Keep in mind the talents of those you know. Perhaps a cousin has calligraphy skills, a future in-law works magic with fabric, or an aunt has a beautiful voice. Not only will you find another way to include these special people in your big day, but you can save money.
Schedule tasks and set deadlines. This way you'll stay on the ball and actually get things done instead of procrastinating. As one bride says, do not settle and you will be surprised what you can get on your budget.
Don't trust your vendors to remember everything you told them. Write notes of what you specifically requested from your vendors and keep them with you. Ask the vendors to read your directions back to you when you first sign the contract, again when you make your final payment, and then again a couple days before your wedding to be sure they have everything in place your way.
You do NOT have to ask anyone in particular to be in your wedding, regardless if the person is a relative, in-law, coworker, or best friend from college. Your preschool best pal is a guy? Cool. Ask him to be your Man of Honor. Maybe you're only looking for three maids, and you have three sisters and two friends you're closer with. In this case, while kicking family out of the picture can be touchy and your friends should understand, in the end those are your memories of the biggest day of your life with your beloved, and nobody should get to dictate honors but you.
If you really want to have your ceremony at a site that doesn't advertise, or regularly allow, weddings or special events, go ahead and call them anyway. A lot of places don't advertise availability because they want to avoid calls about events with huge guest lists, but if you're planning a smaller wedding it may be just the site you need.
Flowers will be more expensive around Valentine's Day, but you can expect lower prices for many items between January and March because those aren't in peak wedding seasons like summer and fall.
Nervous about the garter toss? Have your Bridesmaids and his Groomsmen pre-gather single guests to catch the tosses to avoid throwing to an empty dance floor or a group of uncomfortable teenagers. Or avoid the tradition altogether and give selected buds from your bouquet to special women in attendance. Another sweet alternative is holding a "married couples countdown" where you present the longest-married pair in attendance with a gift basket and their own dance.

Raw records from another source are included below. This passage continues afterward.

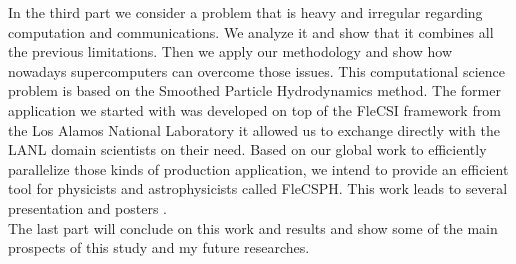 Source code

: In the third part we consider a problem that is heavy and irregular regarding computation and communications.
We analyze it and show that it combines all the previous limitations. 
Then we apply our methodology and show how nowadays supercomputers can overcome those issues. 
This computational science problem is based on the Smoothed Particle Hydrodynamics method.
The former application we started with was developed on top of the FleCSI framework from the Los Alamos National Laboratory it allowed us to exchange directly with the LANL domain scientists on their need.
Based on our global work to efficiently parallelize those kinds of production application, we intend to provide an efficient tool for physicists and astrophysicists called FleCSPH. 
This work leads to several presentation and posters \cite{debrye20162HOT,loiseau2017SC}.\\

The last part will conclude on this work and results and show some of the main prospects of this study and my future researches.  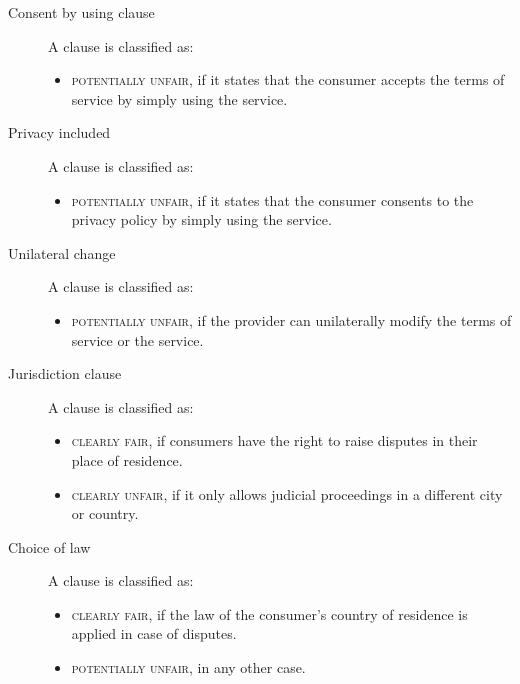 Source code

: \begin{description}
    \item[Consent by using clause] 
        A clause is classified as:
        \begin{itemize}
            \item \textsc{potentially unfair}, if it states that the consumer accepts the terms of service by simply using the service.
        \end{itemize}
         
    \item[Privacy included] 
        A clause is classified as:
        \begin{itemize}
            \item \textsc{potentially unfair}, if it states that the consumer consents to the privacy policy by simply using the service.
        \end{itemize}

    \item[Unilateral change] 
        A clause is classified as:
        \begin{itemize}
            \item \textsc{potentially unfair}, if the provider can unilaterally modify the terms of service or the service.
        \end{itemize}

    \item[Jurisdiction clause] 
        A clause is classified as:
        \begin{itemize}
            \item \textsc{clearly fair}, if consumers have the right to raise disputes in their place of residence.
            \item \textsc{clearly unfair}, if it only allows judicial proceedings in a different city or country.
        \end{itemize}

    \item[Choice of law] 
        A clause is classified as:
        \begin{itemize}
            \item \textsc{clearly fair}, if the law of the consumer's country of residence is applied in case of disputes. 
            \item \textsc{potentially unfair}, in any other case.
        \end{itemize}


\end{description}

Some couples choose bubbles instead of rice (which actually isn't bad for birds). If you choose this alternative, remember that the bubbles can stain your clothes if they aren't cleaned soon after! Other options include releasing butterflies and silk rose petals (won't stain).
If you plan for some disaster to occur, you will either be prepared or pleasantly surprised. If things don't go exactly as you wished, remember that while your marriage is for you and your new spouse, the wedding celebration is more for your loved ones.